● **Exercise objective**: Could you transcribe each entry below exactly, minus the images?

.....

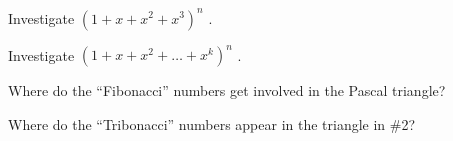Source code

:\documentclass[10pt,]{book}
\theoremstyle{plain}
\theoremstyle{definition}
\theoremstyle{definition}
\theoremstyle{definition}
\theoremstyle{definition}
\numberwithin{equation}{chapter}
\begin{document}
\begin{divisionexercise}{5}\hypertarget{exercise-152}{}
\hypertarget{p-1321}{}%
Investigate \(\left( 1 + x + x^{2} + x^{3} \right)^{n}\) .%
\end{divisionexercise}%
\begin{divisionexercise}{6}\hypertarget{exercise-153}{}
\hypertarget{p-1322}{}%
Investigate \(\left( 1 + x + x^{2} + \ldots + x^{k} \right)^{n}\) .%
\end{divisionexercise}%
\begin{divisionexercise}{7}\hypertarget{exercise-154}{}
\hypertarget{p-1323}{}%
Where do the ``Fibonacci'' numbers get involved in the Pascal triangle?%
\end{divisionexercise}%
\begin{divisionexercise}{8}\hypertarget{exercise-155}{}
\hypertarget{p-1324}{}%
Where do the ``Tribonacci'' numbers appear in the triangle in \#2?%
\end{divisionexercise}%
\typeout{************************************************}
\typeout{************************************************}
\end{document}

.....

● **Solution**:
Source code

:\documentclass[10pt,]{book}
\theoremstyle{plain}
\theoremstyle{definition}
\theoremstyle{definition}
\theoremstyle{definition}
\theoremstyle{definition}
\numberwithin{equation}{chapter}
\begin{document}
\begin{divisionexercise}{5}\hypertarget{exercise-152}{}
\hypertarget{p-1321}{}%
Investigate \(\left( 1 + x + x^{2} + x^{3} \right)^{n}\) .%
\end{divisionexercise}%
\begin{divisionexercise}{6}\hypertarget{exercise-153}{}
\hypertarget{p-1322}{}%
Investigate \(\left( 1 + x + x^{2} + \ldots + x^{k} \right)^{n}\) .%
\end{divisionexercise}%
\begin{divisionexercise}{7}\hypertarget{exercise-154}{}
\hypertarget{p-1323}{}%
Where do the ``Fibonacci'' numbers get involved in the Pascal triangle?%
\end{divisionexercise}%
\begin{divisionexercise}{8}\hypertarget{exercise-155}{}
\hypertarget{p-1324}{}%
Where do the ``Tribonacci'' numbers appear in the triangle in \#2?%
\end{divisionexercise}%
\typeout{************************************************}
\typeout{************************************************}
\end{document}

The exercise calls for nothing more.